[OS X TeX] Version 1.35c

Bruno Voisin bvoisin at mac.com
Sun Sep 5 22:21:28 CEST 2004


Dick, Ettore, Jonathan,

Many thanks for your very helpful hints:


Le 5 sept. 04, à 21:29, Ettore Aldrovandi a écrit :

> However, for this particular bit, what happens if you use
>
> 	ls -l filename/rsrc
>
> in a Terminal.app window, where "filename" is the suspicious
> file? Do you get a zero-length entry?

Yes, that's what I get.


Le 5 sept. 04, à 21:35, Jonathan Kew a écrit :

> The error -10660 is (I believe) because the system was trying to 
> launch an app that was in the trash (which it's not allowed to do). 
> You hadn't deleted the previous TeXShop, only moved it to the trash. 
> Emptying the trash or specifically launching the new copy gets around 
> that.

Yes, that's exactly what was happening. Silly me!

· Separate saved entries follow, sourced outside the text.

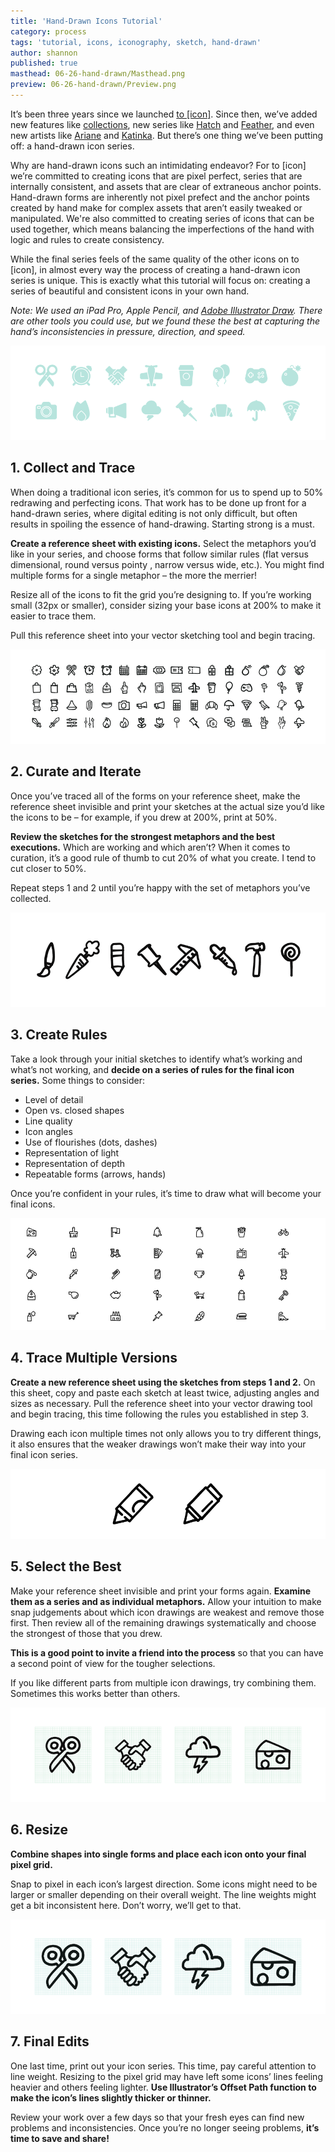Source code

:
 ```yaml
---
title: 'Hand-Drawn Icons Tutorial'
category: process
tags: 'tutorial, icons, iconography, sketch, hand-drawn'
author: shannon
published: true
masthead: 06-26-hand-drawn/Masthead.png
preview: 06-26-hand-drawn/Preview.png
---
```


It’s been three years since we launched [to [icon]](http://www.toicon.com/). Since then, we’ve added new features like [collections](http://www.toicon.com/collections/), new series like [Hatch](http://www.toicon.com/series/hatch/) and [Feather](http://www.toicon.com/series/feather/), and even new artists like [Ariane](http://www.toicon.com/authors/ariane/) and [Katinka](http://www.toicon.com/authors/katinka/). But there’s one thing we’ve been putting off: a hand-drawn icon series.

Why are hand-drawn icons such an intimidating endeavor? For to [icon] we’re committed to creating icons that are pixel perfect, series that are internally consistent, and assets that are clear of extraneous anchor points. Hand-drawn forms are inherently not pixel prefect and the anchor points created by hand make for complex assets that aren’t easily tweaked or manipulated. We're also committed to creating series of icons that can be used together, which means balancing the imperfections of the hand with logic and rules to create consistency.

While the final series feels of the same quality of the other icons on to [icon], in almost every way the process of creating a hand-drawn icon series is unique. This is exactly what this tutorial will focus on: creating a series of beautiful and consistent icons in your own hand.

_Note: We used an iPad Pro, Apple Pencil, and  [Adobe Illustrator Draw](https://www.adobe.com/products/draw.html). There are other tools you could use, but we found these the best at capturing the hand’s inconsistencies in pressure, direction, and speed._

![Trace](06-26-hand-drawn/Collect.gif)

## 1. Collect and Trace
When doing a traditional icon series, it’s common for us to spend up to 50% redrawing and perfecting icons. That work has to be done up front for a hand-drawn series, where digital editing is not only difficult, but often results in spoiling the essence of hand-drawing. Starting strong is a must.

**Create a reference sheet with existing icons.** Select the metaphors you’d like in your series, and choose forms that follow similar rules (flat versus dimensional, round versus pointy , narrow versus wide, etc.). You might find multiple forms for a single metaphor – the more the merrier!

Resize all of the icons to fit the grid you’re designing to. If you’re working small (32px or smaller), consider sizing your base icons at 200% to make it easier to trace them.

Pull this reference sheet into your vector sketching tool and begin tracing.

![Curate](06-26-hand-drawn/Curate.gif)

## 2. Curate and Iterate
Once you’ve traced all of the forms on your reference sheet, make the reference sheet invisible and print your sketches at the actual size you’d like the icons to be – for example, if you drew at 200%, print at 50%.

**Review the sketches for the strongest metaphors and the best executions.** Which are working and which aren’t? When it comes to curation, it’s a good rule of thumb to cut 20% of what you create. I tend to cut closer to 50%.

Repeat steps 1 and 2 until you’re happy with the set of metaphors you’ve collected.

![Collecting Rules](06-26-hand-drawn/Rules.gif)

## 3. Create Rules
Take a look through your initial sketches to identify what’s working and what’s not working, and **decide on a series of rules for the final icon series.** Some things to consider:

- Level of detail
- Open vs. closed shapes
- Line quality
- Icon angles
- Use of flourishes (dots, dashes)
- Representation of light
- Representation of depth
- Repeatable forms (arrows, hands)

Once you’re confident in your rules, it’s time to draw what will become your final icons.

![Multiple Versions](06-26-hand-drawn/Trace.gif)

## 4. Trace Multiple Versions
**Create a new reference sheet using the sketches from steps 1 and 2.** On this sheet, copy and paste each sketch at least twice, adjusting angles and sizes as necessary. Pull the reference sheet into your vector drawing tool and begin tracing, this time following the rules you established in step 3.

Drawing each icon multiple times not only allows you to try different things, it also ensures that the weaker drawings won’t make their way into your final icon series.

![Downselect](06-26-hand-drawn/Select.gif)

## 5. Select the Best
Make your reference sheet invisible and print your forms again. **Examine them as a series and as individual metaphors.** Allow your intuition to make snap judgements about which icon drawings are weakest and remove those first. Then review all of the remaining drawings systematically and choose the strongest of those that you drew.

**This is a good point to invite a friend into the process** so that you can have a second point of view for the tougher selections.

If you like different parts from multiple icon drawings, try combining them. Sometimes this works better than others.

![Resize](06-26-hand-drawn/Resize.gif)

## 6. Resize
**Combine shapes into single forms and place each icon onto your final pixel grid.**

Snap to pixel in each icon’s largest direction. Some icons might need to be larger or smaller depending on their overall weight. The line weights might get a bit inconsistent here. Don’t worry, we’ll get to that.

![Final Tweaks](06-26-hand-drawn/Tweak.gif)

## 7. Final Edits
One last time, print out your icon series. This time, pay careful attention to line weight. Resizing to the pixel grid may have left some icons’ lines feeling heavier and others feeling lighter. **Use Illustrator’s Offset Path function to make the icon’s lines slightly thicker or thinner.**

Review your work over a few days so that your fresh eyes can find new problems and inconsistencies. Once you’re no longer seeing problems, **it’s time to save and share!**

So far for getting the significance of error codes I had always been 
using the very old (1991) System Errors Table 3.1 Desktop Accessory. Of 
course, it did not know -10660. Probably I should update my sources of 
information! I think there are specific pages, on Apple's Knowledge 
Base, devoted to lists of error codes, I'll look for them (I stepped on 
them once, but have since lost the bookmarks).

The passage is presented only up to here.